In the introduction to the book, I talk about the fact that as I was writing it I realized I made so many mistakes. The way I behaved. But I wasn’t in any kind of program or recovery to know what to do. So, when I did finally get into that and learn the tools, that’s kind of the message I guess that I would like to come out of this. Even when you have a tragedy like this you can recover and have a decent life, a good life which I think I have now.
And I think stories help people heal. That’s another reason I wrote it.
One figure I read was there were about 25 to 30 million alcoholics and addicts in the United States. And if you extrapolate from that the family members, you’re talking about maybe 100 million folks that are dealing with some kind of addiction.
It’s a huge number of loved ones and family members who are dealing with addiction, watching people that they love kill themselves through drugs and alcohol. I’m hoping that my book will speak to them.
Q: How did you meet your husband?
I moved here as a single mom after a divorce. I had just gotten my doctorate at Duke. Terry moved here with a group of people from Texas. We met shortly after we came here and fell in love.
He apparently had been a heavy drinker since college. And I was not aware of that. There was a lot of drinking and drugging and stuff going on in that period of time. So, there were a lot of heavy drinkers and I didn’t think much about it.
It was totally out of context for me because in the Italian family where I grew up we had wine for dinner occasionally and it wasn’t an issue.
He was also a binge drinker so it wasn’t happening all the time.
He was a very gifted attorney. It was just this back and forth where things would happen and then we’d have these periods of time where everything was great.
Q: You say you “made so many mistakes.” What do you mean by that?
A: We would just keep going back and forth, I would bring it up that he was drinking. He did go into treatment at a center in North Carolina. Then he came out but he relapsed fairly quickly. He was a functioning alcoholic — he never lost his job or the family or any of that.
So, I just did all the wrong things. Either nagged or withdrew. It was just all of this co-dependent behavior. I didn’t know how to handle it. So I did what the recovery people would say were like all the wrong things. My situation is everybody else’s situation. It’s all about trying to control what you can’t control.
Q: You talk about putting on your “God suit” to get your husband to stop drinking.
A: That’s like I knew everything. I was omnipotent. I knew what he needed to do. If he would just do what I told him to do everything would be OK. So, I was very prideful and very arrogant.
We just kept on and on. I never stopped believing that he would get well. He was never a mean or nasty drunk. He was never abusive. He was a very sweet, mild-mannered guy. When he was drunk he simply just wasn’t there. It was like he’d disappear. So this went on and on and on.

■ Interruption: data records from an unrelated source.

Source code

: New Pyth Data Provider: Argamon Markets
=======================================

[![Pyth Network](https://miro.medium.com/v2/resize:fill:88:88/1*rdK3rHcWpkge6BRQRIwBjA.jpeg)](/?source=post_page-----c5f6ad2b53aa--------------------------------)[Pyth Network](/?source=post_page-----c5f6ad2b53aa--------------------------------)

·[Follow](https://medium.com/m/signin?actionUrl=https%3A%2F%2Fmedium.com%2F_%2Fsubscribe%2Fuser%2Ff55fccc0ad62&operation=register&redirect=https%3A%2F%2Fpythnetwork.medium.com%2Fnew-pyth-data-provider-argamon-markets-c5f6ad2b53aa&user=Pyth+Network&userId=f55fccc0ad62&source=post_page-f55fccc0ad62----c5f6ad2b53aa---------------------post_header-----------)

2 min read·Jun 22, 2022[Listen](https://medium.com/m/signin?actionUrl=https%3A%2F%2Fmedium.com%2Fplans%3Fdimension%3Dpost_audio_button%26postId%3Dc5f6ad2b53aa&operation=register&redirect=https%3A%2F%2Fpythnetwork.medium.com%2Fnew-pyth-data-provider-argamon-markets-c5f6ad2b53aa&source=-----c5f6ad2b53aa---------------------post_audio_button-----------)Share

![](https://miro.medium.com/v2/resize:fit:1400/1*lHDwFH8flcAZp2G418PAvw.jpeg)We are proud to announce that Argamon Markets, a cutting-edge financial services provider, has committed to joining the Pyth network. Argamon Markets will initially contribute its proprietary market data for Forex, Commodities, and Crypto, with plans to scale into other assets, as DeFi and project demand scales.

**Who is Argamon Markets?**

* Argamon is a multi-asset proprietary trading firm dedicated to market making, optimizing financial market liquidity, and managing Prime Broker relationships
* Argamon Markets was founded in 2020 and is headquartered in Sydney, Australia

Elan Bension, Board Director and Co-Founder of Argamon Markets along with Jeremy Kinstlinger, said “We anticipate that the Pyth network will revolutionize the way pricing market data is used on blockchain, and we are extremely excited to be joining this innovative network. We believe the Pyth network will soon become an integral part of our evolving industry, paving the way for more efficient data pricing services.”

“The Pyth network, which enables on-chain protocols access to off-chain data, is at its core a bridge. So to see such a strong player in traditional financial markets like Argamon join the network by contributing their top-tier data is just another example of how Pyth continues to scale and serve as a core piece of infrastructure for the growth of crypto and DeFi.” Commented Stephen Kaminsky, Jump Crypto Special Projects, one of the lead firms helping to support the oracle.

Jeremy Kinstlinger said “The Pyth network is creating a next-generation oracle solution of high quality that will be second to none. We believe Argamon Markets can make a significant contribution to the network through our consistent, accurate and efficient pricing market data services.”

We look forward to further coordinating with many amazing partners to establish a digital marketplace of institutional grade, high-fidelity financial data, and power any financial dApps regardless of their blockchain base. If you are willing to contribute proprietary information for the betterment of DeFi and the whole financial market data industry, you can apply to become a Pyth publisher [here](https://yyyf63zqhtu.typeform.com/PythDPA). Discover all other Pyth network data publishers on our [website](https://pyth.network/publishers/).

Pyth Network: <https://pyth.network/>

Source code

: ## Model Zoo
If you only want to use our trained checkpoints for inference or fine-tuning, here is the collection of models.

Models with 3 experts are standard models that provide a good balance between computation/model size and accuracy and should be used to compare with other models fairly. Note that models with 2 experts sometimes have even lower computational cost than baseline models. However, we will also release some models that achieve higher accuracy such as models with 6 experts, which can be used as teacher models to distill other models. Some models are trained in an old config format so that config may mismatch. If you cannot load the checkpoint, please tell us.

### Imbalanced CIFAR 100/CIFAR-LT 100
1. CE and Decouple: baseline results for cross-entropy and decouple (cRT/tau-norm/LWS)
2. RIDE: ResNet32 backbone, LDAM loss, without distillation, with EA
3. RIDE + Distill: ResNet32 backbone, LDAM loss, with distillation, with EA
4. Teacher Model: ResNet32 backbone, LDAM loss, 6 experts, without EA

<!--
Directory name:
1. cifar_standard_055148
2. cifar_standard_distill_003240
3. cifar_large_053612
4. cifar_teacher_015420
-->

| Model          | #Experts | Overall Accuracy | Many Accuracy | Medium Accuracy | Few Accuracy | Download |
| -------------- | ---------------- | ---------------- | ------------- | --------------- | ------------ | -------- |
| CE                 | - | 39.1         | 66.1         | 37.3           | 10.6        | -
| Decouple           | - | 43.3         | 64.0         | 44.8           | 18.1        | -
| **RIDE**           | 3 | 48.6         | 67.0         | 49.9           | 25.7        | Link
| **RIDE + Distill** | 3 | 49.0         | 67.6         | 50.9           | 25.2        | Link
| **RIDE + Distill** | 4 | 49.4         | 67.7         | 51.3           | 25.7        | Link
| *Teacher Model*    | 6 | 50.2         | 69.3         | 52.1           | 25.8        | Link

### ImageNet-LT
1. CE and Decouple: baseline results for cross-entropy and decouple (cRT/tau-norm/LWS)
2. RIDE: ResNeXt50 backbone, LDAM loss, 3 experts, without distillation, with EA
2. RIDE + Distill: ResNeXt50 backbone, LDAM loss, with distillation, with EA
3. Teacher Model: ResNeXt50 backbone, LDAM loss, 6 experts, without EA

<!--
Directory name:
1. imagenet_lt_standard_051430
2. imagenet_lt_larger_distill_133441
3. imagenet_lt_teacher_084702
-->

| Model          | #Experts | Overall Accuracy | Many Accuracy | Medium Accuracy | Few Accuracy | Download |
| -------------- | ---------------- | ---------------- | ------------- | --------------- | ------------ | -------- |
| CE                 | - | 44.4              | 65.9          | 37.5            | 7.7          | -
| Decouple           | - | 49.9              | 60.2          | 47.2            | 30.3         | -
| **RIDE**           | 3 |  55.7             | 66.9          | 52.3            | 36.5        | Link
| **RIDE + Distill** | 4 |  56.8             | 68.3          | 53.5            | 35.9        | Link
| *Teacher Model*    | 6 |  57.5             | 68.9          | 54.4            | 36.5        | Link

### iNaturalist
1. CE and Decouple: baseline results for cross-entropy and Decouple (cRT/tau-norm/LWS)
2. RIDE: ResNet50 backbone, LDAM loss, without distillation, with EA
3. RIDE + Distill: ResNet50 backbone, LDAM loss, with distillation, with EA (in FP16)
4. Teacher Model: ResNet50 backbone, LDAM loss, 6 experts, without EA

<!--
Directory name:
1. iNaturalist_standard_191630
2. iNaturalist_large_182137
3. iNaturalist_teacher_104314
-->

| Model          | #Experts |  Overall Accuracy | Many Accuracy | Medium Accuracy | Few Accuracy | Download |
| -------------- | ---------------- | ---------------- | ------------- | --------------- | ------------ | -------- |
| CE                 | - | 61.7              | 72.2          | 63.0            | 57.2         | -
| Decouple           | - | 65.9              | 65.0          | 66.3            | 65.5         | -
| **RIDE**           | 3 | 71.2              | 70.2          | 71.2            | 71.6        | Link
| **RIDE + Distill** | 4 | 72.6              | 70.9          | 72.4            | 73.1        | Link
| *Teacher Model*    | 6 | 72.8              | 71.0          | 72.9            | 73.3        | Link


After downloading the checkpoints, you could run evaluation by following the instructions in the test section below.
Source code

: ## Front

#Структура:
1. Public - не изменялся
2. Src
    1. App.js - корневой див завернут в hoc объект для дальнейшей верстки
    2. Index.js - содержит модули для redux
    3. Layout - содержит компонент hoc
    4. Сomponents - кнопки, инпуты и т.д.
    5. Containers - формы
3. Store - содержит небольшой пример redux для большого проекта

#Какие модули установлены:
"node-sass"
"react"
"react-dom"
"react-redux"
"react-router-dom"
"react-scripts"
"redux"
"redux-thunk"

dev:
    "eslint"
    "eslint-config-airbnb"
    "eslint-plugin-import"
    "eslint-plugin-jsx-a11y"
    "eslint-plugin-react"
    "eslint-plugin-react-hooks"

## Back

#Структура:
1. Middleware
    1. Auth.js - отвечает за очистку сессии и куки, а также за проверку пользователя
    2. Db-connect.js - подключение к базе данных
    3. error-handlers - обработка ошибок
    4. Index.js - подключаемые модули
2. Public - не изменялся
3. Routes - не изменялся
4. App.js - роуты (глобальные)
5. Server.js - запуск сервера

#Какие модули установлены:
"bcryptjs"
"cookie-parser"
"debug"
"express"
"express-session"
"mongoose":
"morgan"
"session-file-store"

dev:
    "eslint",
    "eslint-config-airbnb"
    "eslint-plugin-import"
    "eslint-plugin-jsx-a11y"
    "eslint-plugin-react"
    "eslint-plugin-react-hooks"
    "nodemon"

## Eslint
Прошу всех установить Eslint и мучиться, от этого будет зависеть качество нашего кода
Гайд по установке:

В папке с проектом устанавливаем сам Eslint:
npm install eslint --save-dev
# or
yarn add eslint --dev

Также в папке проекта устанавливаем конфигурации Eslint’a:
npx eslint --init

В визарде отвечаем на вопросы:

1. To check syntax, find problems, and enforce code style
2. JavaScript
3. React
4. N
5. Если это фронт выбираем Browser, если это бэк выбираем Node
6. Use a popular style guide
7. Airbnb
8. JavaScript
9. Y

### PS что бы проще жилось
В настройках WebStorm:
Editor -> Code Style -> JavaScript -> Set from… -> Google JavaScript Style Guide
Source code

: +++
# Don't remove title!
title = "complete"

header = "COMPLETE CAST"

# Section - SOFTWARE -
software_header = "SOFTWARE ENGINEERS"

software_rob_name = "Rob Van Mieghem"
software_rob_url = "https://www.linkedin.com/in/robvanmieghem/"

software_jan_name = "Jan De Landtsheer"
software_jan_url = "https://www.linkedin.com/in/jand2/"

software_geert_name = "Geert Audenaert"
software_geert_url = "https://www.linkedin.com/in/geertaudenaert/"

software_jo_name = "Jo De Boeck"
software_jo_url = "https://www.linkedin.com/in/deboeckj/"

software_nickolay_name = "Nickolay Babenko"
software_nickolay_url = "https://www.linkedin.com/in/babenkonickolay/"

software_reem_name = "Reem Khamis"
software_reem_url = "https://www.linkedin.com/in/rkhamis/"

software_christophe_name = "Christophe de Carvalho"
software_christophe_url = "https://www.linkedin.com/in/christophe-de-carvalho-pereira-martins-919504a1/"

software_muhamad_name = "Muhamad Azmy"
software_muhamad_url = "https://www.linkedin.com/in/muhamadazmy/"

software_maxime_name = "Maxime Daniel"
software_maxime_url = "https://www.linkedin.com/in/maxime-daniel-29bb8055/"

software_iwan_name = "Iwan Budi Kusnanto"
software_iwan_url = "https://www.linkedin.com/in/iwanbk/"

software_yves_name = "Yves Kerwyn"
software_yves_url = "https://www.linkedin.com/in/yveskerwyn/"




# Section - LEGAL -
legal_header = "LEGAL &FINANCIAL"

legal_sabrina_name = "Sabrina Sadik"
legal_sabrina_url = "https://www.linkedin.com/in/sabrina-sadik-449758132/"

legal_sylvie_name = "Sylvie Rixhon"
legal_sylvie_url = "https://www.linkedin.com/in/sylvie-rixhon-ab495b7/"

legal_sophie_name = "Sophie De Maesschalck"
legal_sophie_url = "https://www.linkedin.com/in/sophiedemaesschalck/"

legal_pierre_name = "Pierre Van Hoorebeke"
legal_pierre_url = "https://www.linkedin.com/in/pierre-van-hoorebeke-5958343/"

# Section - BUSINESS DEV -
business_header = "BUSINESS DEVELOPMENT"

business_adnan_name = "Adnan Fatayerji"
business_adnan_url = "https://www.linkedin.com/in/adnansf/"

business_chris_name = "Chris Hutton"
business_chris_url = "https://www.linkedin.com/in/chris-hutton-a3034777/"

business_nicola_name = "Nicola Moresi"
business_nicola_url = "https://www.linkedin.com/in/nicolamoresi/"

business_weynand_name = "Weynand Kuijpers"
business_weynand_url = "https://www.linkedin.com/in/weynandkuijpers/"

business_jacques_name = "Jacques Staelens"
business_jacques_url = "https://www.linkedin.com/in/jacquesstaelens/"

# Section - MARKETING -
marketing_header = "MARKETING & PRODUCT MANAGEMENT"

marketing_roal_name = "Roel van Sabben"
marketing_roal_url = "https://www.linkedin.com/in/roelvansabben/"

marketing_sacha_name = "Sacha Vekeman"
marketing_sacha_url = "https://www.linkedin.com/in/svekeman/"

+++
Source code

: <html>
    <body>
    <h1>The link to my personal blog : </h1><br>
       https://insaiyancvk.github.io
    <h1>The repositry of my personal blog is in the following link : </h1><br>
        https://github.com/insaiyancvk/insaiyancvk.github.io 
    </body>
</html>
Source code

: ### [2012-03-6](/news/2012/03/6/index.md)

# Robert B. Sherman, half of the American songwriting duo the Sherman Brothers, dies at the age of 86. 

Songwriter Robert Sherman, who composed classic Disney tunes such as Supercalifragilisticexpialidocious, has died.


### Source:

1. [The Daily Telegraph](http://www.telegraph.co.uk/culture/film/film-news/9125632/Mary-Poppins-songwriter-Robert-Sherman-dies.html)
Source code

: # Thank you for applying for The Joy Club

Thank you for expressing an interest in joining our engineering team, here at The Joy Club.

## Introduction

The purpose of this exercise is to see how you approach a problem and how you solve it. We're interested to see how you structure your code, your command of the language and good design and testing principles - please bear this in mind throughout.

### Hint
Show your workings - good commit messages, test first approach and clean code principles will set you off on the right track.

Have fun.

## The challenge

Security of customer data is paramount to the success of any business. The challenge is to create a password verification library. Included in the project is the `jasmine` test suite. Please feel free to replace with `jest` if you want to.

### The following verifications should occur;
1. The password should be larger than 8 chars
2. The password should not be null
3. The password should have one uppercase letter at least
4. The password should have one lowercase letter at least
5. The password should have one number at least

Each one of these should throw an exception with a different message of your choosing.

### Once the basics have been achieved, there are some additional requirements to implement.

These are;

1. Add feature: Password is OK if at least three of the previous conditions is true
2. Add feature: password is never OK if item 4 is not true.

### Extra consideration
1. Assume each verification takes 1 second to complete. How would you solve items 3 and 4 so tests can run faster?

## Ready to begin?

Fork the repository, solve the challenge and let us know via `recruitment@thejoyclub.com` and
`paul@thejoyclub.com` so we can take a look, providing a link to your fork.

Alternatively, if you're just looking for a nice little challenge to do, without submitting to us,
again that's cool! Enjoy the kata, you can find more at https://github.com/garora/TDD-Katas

Q: What happened after his suicide?
A: For the first year I was kind of pretty numb. There was a lot of grief and sadness. But I did join a widows’ group that someone was sponsoring here in town. That was helpful. Then I went to several conferences and support [groups] that dealt just with suicide. That was really helpful. You get through it. And I journaled a lot because I’m a writer and that was very helpful, too.
Q: You also have a son who had an addiction problem. In dealing with that, you eventually got yourself into a 12-Step program for families. How has that helped?
A: I would say I’ve been involved in that probably for the last eight years or so. One of the things that we talk about it in there — it kind of sounds like a cliché — but they do talk about sharing your experience, strength and hope. That’s what we do. That’s been helpful to me. My son’s in recovery. But I’m still committed to go and share my journey with newcomers, with people who are coming in and they’re very distraught and don’t know what to do.
Q: What are some of the things you have learned from being in this fellowship group?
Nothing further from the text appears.